F.A.Z. exklusiv :
Der Traum vom großen Iran-Geschäft ist geplatzt

Von Andreas Mihm, Berlin
Lesezeit: 2 Min.
Doch kein Markt für große Geschäfte: Gasflamme auf einer iranischen Ölplattform.
Nach dem Ende der meisten Sanktionen gegen Iran war die Hoffnung in der deutschen Wirtschaft auf neue Geschäfte immens. Das hat sich längst geändert – die angespannte politische Lage belastet außerdem.

Die Hoffnungen waren riesig: Kaum hatte Iran das Atomabkommen mit dem Westen abgeschlossen, reiste Sigmar Gabriel (SPD), damals Wirtschaftsminister, mit einer Wirtschaftsdelegation nach Teheran.
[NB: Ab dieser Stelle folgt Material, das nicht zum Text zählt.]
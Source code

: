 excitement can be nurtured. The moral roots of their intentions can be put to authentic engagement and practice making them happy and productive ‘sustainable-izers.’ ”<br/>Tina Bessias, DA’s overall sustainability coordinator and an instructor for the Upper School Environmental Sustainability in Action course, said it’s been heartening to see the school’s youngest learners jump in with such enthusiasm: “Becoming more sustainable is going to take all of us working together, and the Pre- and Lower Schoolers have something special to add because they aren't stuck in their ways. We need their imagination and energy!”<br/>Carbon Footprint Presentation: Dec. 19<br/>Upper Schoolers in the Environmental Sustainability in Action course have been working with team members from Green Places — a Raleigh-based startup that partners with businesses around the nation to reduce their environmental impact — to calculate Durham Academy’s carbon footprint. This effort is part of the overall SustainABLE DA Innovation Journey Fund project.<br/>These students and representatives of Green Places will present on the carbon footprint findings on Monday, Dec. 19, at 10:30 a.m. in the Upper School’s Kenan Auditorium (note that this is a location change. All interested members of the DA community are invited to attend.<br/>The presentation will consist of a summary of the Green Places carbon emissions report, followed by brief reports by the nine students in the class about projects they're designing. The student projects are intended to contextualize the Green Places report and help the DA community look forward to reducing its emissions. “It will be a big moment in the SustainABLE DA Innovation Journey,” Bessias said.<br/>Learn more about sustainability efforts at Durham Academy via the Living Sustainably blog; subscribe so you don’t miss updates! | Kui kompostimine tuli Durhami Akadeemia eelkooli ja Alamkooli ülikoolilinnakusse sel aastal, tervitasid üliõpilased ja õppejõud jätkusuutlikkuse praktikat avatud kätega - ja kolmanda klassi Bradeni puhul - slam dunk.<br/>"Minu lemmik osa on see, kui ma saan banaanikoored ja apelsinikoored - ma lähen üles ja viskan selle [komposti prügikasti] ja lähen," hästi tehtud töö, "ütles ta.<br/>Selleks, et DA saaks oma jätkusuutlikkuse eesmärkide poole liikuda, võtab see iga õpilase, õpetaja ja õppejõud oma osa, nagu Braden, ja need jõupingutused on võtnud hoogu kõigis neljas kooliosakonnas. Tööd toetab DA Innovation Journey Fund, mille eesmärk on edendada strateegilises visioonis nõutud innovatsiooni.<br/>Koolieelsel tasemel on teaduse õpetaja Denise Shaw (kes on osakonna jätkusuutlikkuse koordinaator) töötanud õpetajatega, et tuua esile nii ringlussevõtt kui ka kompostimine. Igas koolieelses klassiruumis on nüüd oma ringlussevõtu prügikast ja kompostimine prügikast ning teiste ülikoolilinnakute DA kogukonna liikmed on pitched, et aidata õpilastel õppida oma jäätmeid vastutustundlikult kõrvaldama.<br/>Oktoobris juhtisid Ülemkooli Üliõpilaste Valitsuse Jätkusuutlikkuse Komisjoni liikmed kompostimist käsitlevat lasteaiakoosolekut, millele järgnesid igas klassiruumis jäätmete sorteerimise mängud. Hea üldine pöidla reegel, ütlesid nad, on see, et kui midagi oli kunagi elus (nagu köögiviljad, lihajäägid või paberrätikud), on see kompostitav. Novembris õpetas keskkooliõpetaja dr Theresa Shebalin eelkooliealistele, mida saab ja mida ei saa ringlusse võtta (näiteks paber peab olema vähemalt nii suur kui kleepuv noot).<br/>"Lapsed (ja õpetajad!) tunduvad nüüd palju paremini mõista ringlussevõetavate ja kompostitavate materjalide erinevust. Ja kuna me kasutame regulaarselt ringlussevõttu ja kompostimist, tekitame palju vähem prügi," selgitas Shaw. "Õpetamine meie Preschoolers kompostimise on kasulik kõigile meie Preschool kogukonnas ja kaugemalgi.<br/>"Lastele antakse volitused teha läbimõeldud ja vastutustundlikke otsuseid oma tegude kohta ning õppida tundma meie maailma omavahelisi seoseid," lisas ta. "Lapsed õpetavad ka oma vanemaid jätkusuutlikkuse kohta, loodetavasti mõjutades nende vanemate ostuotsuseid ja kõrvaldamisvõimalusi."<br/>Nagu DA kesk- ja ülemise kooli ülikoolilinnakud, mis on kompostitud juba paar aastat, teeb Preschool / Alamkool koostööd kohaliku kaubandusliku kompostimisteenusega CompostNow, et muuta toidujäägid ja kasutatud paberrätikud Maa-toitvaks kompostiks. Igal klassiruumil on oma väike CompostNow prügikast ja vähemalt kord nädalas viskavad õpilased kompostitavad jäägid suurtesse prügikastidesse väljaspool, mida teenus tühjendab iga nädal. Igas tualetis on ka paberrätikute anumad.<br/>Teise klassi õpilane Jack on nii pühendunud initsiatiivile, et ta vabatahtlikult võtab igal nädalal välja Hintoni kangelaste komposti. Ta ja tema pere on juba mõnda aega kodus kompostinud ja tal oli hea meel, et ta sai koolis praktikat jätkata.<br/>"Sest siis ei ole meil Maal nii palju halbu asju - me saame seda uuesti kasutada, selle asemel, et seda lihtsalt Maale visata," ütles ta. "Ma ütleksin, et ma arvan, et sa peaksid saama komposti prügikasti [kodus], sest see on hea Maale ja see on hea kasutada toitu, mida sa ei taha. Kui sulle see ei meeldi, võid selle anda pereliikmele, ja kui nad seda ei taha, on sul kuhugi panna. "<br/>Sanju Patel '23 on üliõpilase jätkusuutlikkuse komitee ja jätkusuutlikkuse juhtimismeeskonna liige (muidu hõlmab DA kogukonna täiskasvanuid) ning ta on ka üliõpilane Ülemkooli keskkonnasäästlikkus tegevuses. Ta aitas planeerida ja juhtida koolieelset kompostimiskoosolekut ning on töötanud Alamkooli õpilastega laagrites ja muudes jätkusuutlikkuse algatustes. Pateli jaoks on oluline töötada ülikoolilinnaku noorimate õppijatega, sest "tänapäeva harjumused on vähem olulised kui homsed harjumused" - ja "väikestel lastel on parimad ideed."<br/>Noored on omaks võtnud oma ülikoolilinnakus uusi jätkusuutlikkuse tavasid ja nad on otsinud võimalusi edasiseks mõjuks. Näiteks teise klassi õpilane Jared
Die Aussicht auf den Wegfall der Sanktionen und einen Wirtschaftsaufschwung in Iran lockte deutsche Unternehmen in den neuen Markt. Mitte 2015 war das – zweieinhalb Jahre später ist davon nicht viel geblieben. Viele Iraner sind mit der wirtschaftlichen Entwicklung unzufrieden, und auch die meisten deutschen Betriebe haben ihre Hoffnungen abgeschrieben.